Geocomposite capillary barrier drain (GCBD) for limiting moisture changes in pavements: Fid-Bau Portal

Geocomposite capillary barrier drain (GCBD) for limiting moisture changes in pavements

Roberson, Ruth / Stormont, John / Henry, Karen

Excess moisture coupled with inadequate drainage are believed to be the primary causes of roadway distress and failure. Manifestations of moisture-related distresses such as rutting, potholes, longitudinal and shrinkage cracking are commonly observed in bituminous pavements. In concrete pavements, moisture-related distresses are manifested as pumping. faulting, corner breaks, and longitudinal cracking. These distresses diminish the structural integrity of the pavement and reduce pavement life. To address moisture-related distresses, pavement engineers typically construct subsurface pavement drainage systems. A pavement research project, evaluating the effectiveness of an innovative pavement drainage product, a Geocomposite Capillary Barrier Drain (GCBD), is now under way at the Minnesota Road Research Facility (MnROAD) in Albertville, Minn. The project is funded by the NCHRP Highway IDEA Program and by a FHWA Pooled Fund Project/TPF-5 (136). It is a collaboration among three organizations: the University of New Mexico (UNM), the U.S. Array Engineer Research and Development Center's Cold Regions Research and Engineering Laboratory (ERDC-CRREL), and the Minnesota Department of Transportation (MnDOT). The geocomposite capillary barrier drain (GCBD) is a three-layer composite, from top to bottom: a transport layer (a specially designed geotextile), a capillary barrier (a geonet), and a separator (geotextile). When placed between a base and subgrade, it can drain the unsaturated base and reduce its water content as well as prevent water from reaching the subgrade.
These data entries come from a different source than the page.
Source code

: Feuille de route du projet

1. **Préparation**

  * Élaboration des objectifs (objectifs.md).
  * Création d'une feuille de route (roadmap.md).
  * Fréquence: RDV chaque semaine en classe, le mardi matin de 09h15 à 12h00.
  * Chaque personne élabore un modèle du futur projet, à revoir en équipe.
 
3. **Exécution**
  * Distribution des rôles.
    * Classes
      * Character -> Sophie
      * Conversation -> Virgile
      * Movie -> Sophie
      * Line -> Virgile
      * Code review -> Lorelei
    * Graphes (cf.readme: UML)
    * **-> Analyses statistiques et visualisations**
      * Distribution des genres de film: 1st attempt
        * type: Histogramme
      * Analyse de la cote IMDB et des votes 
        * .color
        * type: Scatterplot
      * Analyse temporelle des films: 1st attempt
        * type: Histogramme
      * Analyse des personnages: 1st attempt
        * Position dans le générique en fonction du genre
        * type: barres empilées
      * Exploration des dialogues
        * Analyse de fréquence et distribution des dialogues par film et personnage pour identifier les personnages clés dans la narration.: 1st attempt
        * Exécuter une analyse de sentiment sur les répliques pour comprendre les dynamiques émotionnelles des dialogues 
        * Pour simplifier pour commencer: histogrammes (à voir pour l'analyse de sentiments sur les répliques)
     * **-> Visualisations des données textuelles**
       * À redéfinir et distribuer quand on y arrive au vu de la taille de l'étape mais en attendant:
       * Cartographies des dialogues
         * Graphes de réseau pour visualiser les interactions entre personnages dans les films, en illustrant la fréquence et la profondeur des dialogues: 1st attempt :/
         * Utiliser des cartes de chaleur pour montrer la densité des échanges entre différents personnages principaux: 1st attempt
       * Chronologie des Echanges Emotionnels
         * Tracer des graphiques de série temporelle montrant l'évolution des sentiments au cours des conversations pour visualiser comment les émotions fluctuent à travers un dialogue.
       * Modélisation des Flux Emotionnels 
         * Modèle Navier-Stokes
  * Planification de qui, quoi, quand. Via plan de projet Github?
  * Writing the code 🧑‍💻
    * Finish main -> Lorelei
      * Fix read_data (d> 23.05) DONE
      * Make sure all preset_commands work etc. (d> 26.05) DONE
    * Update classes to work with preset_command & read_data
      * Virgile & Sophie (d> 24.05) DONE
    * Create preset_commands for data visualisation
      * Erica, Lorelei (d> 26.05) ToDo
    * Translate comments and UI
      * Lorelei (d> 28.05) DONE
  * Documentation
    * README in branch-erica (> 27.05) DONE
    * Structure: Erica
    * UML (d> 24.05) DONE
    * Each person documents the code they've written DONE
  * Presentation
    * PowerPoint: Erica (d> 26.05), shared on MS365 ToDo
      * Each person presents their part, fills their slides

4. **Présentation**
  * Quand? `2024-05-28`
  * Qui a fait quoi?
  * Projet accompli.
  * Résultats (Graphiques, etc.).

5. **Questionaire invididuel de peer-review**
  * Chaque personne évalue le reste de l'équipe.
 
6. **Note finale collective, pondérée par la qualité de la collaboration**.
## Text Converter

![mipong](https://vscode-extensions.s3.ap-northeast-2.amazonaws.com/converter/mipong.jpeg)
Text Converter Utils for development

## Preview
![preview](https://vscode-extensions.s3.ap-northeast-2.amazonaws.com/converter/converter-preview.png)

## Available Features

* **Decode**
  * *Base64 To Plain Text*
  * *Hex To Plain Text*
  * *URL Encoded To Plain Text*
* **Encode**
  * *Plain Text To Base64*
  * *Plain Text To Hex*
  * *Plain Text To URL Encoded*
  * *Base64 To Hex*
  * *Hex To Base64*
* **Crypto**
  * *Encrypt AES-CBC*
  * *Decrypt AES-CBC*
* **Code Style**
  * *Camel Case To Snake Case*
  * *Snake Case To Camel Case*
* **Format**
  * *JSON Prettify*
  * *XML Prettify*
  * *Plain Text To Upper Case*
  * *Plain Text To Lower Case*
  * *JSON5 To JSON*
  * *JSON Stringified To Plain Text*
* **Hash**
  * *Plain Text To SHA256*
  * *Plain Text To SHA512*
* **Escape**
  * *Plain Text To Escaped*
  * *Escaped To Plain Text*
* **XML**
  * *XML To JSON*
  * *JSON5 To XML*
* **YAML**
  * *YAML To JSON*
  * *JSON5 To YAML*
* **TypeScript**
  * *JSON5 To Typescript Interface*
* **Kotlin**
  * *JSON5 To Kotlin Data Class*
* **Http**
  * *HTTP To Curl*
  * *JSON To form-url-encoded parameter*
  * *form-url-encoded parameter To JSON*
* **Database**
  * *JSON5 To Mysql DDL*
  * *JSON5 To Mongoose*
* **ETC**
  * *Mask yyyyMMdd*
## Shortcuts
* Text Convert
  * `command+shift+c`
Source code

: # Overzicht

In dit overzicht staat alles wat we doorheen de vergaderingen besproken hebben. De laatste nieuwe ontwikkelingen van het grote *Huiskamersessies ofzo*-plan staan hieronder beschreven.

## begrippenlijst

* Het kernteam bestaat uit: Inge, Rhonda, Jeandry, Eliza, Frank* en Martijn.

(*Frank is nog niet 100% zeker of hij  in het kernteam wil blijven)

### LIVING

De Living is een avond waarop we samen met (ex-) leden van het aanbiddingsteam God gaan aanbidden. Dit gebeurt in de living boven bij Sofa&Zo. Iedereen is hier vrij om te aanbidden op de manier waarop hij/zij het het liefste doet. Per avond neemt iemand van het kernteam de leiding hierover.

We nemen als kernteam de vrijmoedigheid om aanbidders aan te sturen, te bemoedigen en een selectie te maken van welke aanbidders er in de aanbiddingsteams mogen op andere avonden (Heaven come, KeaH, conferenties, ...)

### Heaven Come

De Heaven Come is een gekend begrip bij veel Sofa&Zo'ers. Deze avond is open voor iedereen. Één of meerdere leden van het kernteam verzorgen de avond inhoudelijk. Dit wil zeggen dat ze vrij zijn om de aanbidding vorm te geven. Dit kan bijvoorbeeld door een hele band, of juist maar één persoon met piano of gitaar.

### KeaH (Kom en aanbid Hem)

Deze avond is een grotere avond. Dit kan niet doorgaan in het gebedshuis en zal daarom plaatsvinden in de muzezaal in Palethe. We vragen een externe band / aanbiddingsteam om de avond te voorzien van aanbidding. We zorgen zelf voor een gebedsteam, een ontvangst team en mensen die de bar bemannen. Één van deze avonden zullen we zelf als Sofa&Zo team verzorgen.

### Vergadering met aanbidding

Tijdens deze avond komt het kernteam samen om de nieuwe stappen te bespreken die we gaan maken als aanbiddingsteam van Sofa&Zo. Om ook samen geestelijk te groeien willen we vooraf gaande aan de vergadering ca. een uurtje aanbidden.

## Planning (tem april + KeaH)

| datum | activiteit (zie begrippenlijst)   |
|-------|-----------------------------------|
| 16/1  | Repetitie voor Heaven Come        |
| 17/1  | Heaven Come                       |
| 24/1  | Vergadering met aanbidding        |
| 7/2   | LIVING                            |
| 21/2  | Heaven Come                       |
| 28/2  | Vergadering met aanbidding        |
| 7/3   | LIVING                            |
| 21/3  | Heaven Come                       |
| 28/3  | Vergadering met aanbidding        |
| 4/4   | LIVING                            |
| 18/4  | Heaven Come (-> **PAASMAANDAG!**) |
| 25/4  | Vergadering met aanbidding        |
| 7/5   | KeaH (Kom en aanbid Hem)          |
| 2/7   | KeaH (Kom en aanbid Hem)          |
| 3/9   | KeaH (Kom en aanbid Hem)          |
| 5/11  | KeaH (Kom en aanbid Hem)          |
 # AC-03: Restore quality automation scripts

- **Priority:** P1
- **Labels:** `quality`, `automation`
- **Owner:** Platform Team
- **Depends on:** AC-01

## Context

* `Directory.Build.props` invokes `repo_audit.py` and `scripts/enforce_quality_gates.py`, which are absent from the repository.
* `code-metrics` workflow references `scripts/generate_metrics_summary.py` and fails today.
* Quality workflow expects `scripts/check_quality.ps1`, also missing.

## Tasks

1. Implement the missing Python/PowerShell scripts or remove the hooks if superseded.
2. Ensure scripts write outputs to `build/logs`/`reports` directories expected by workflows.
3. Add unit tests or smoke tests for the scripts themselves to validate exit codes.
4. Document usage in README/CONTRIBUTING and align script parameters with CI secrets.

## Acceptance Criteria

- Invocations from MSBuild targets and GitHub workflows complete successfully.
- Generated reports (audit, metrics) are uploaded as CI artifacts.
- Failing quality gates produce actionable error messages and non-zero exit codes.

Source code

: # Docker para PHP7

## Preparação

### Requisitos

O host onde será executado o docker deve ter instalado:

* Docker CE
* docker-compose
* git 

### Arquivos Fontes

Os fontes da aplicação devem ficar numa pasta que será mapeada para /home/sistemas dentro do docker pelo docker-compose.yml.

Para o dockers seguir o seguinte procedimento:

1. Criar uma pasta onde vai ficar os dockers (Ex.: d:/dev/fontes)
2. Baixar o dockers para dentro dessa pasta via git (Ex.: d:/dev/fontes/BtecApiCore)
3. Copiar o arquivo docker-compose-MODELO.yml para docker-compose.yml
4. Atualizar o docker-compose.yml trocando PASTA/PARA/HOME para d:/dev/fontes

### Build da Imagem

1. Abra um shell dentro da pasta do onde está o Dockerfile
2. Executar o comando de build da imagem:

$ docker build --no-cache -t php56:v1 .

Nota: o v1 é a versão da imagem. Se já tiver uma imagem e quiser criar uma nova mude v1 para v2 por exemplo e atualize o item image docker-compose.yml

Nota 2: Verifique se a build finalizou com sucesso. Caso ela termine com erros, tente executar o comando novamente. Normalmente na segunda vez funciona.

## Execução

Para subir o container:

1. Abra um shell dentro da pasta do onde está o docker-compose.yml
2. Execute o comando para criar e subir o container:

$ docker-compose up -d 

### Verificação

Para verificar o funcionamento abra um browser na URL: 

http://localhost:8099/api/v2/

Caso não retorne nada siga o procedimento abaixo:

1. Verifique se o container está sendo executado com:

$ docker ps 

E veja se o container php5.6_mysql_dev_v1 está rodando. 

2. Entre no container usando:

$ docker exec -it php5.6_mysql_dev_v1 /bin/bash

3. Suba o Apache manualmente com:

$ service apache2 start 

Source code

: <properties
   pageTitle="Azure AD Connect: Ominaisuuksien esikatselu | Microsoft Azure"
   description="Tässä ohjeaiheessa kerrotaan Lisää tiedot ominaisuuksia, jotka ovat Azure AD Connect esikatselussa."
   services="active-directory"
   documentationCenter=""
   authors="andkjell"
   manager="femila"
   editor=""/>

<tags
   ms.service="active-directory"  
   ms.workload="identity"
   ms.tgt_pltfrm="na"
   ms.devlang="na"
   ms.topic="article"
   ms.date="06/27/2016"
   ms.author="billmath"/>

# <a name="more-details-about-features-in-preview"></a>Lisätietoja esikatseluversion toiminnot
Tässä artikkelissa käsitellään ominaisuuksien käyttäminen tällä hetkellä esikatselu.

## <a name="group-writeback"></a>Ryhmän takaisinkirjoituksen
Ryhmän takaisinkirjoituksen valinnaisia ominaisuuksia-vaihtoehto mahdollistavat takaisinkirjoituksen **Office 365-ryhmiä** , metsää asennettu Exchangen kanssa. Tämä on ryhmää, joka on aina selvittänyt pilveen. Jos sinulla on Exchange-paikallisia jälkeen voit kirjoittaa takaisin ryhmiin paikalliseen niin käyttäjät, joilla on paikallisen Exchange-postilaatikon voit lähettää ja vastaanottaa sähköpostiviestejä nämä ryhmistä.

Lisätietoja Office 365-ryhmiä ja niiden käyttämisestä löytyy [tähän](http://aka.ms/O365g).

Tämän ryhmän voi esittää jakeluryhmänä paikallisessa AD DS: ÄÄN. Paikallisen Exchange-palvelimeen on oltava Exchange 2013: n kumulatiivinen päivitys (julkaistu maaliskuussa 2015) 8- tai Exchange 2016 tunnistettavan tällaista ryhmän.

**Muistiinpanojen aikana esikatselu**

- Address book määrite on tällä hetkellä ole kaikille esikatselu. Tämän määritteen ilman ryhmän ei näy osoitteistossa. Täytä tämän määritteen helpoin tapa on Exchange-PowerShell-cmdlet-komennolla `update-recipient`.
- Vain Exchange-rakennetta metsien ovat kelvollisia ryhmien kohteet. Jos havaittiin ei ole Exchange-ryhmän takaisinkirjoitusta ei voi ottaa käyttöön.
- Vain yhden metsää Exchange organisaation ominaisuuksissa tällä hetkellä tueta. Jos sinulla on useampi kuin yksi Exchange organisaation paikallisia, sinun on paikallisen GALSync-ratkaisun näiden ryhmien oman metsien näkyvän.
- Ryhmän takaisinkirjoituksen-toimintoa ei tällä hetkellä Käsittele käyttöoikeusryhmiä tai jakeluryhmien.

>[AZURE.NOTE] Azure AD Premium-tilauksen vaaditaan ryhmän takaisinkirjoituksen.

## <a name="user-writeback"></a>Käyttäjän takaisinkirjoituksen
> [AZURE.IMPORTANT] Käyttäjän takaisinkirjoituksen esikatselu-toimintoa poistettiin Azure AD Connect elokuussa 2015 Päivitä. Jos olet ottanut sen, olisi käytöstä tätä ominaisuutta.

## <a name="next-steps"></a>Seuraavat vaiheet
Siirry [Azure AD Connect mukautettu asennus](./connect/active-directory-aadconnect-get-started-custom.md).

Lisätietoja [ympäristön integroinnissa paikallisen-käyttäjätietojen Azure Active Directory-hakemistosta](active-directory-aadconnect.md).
Based on previous laboratory testing and field experience, the GCBD is expected to increase the rate and amount of drainage from the pavement system. This has implications for mechanistic pavement design. A design tool will incorporate numerical simulations of unsaturated flow within a pavement section. Initial conditions and climatic conditions will be used as input to the simulations.